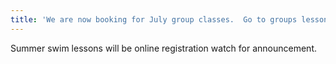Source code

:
 ```yaml
---
title: 'We are now booking for July group classes.  Go to groups lessons link. '
---
```

Summer swim lessons will be online registration watch for announcement.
####
* _Problem to solve_
Reproduce each entry precisely, dropping only the pictures.

* _Response to the task_
Source code

:
 ```yaml
---
title: 'We are now booking for July group classes.  Go to groups lessons link. '
---
```

Summer swim lessons will be online registration watch for announcement.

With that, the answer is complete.